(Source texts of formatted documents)
*** Begin section ***

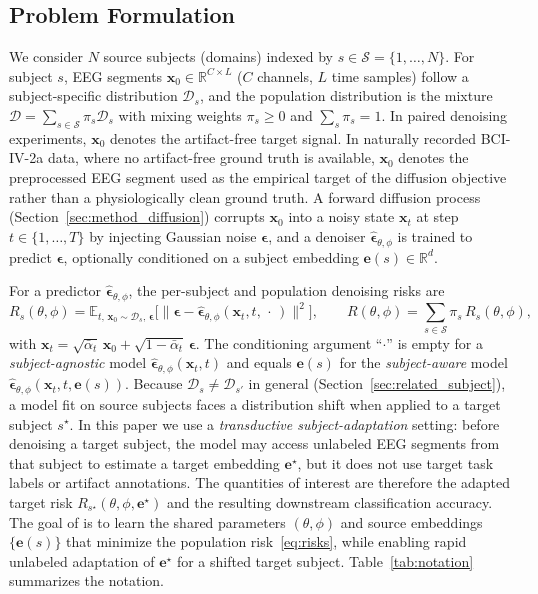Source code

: \subsection{Problem Formulation}
\label{sec:method_problem}

We consider $N$ source subjects (domains) indexed by
$s\in\mathcal{S}=\{1,\dots,N\}$. For subject $s$, EEG segments $\mathbf{x}_0\in\mathbb{R}^{C\times L}$ ($C$ channels, $L$ time samples) follow a
subject-specific distribution $\mathcal{D}_s$, and the population distribution is the mixture $\mathcal{D}=\sum_{s\in\mathcal{S}}\pi_s\mathcal{D}_s$ with mixing weights $\pi_s\ge 0$ and $\sum_s\pi_s=1$. In paired denoising experiments,
$\mathbf{x}_0$ denotes the artifact-free target signal. In naturally recorded BCI-IV-2a data, where no artifact-free ground truth is available,
$\mathbf{x}_0$ denotes the preprocessed EEG segment used as the empirical target of the diffusion objective rather than a physiologically clean ground truth. A forward diffusion process (Section~\ref{sec:method_diffusion}) corrupts
$\mathbf{x}_0$ into a noisy state $\mathbf{x}_t$ at step $t\in\{1,\dots,T\}$ by injecting Gaussian noise $\boldsymbol{\epsilon}$, and a
denoiser $\widehat{\boldsymbol{\epsilon}}_{\theta,\phi}$ is trained to predict $\boldsymbol{\epsilon}$, optionally conditioned on a subject embedding
$\mathbf{e}(s)\in\mathbb{R}^{d}$.

For a predictor $\widehat{\boldsymbol{\epsilon}}_{\theta,\phi}$, the per-subject and population denoising risks are
\begin{equation}
  R_s(\theta,\phi)=\mathbb{E}_{t,\,\mathbf{x}_0\sim\mathcal{D}_s,\,\boldsymbol{\epsilon}}\big[\|\boldsymbol{\epsilon}-\widehat{\boldsymbol{\epsilon}}_{\theta,\phi}(\mathbf{x}_t,t,\,\cdot\,)\|^2\big],
  \qquad
  R(\theta,\phi)=\sum_{s\in\mathcal{S}}\pi_s\,R_s(\theta,\phi),
  \label{eq:risks}
\end{equation}
with $\mathbf{x}_t=\sqrt{\bar{\alpha}_t}\,\mathbf{x}_0+\sqrt{1-\bar{\alpha}_t}\,\boldsymbol{\epsilon}$.
The conditioning argument ``$\cdot$'' is empty for a \emph{subject-agnostic} model $\widehat{\boldsymbol{\epsilon}}_{\theta,\phi}(\mathbf{x}_t,t)$ and equals $\mathbf{e}(s)$ for the \emph{subject-aware} model
$\widehat{\boldsymbol{\epsilon}}_{\theta,\phi}(\mathbf{x}_t,t,\mathbf{e}(s))$. Because $\mathcal{D}_s\neq\mathcal{D}_{s'}$ in general (Section~\ref{sec:related_subject}), a model fit on source subjects faces a distribution shift when applied to a target subject $s^\star$. In this paper we use a \emph{transductive subject-adaptation} setting: before denoising a target
subject, the model may access unlabeled EEG segments from that subject to estimate a target embedding $\mathbf{e}^\star$, but it does not use target task labels or artifact annotations. The quantities of interest are therefore the adapted target risk $R_{s^\star}(\theta,\phi,\mathbf{e}^\star)$ and the resulting downstream classification accuracy. The goal of \saddpm{} is to learn the shared parameters $(\theta,\phi)$ and source embeddings $\{\mathbf{e}(s)\}$ that minimize the population risk~\eqref{eq:risks}, while enabling rapid unlabeled adaptation of $\mathbf{e}^\star$ for a shifted target subject. Table~\ref{tab:notation}
summarizes the notation.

*** End section ***

* _Problem statement_
Copy out each line of the data where the string "mathbb" appears.

* _Task solution_
$s\in\mathcal{S}=\{1,\dots,N\}$. For subject $s$, EEG segments $\mathbf{x}_0\in\mathbb{R}^{C\times L}$ ($C$ channels, $L$ time samples) follow a
$\mathbf{e}(s)\in\mathbb{R}^{d}$.
  R_s(\theta,\phi)=\mathbb{E}_{t,\,\mathbf{x}_0\sim\mathcal{D}_s,\,\boldsymbol{\epsilon}}\big[\|\boldsymbol{\epsilon}-\widehat{\boldsymbol{\epsilon}}_{\theta,\phi}(\mathbf{x}_t,t,\,\cdot\,)\|^2\big],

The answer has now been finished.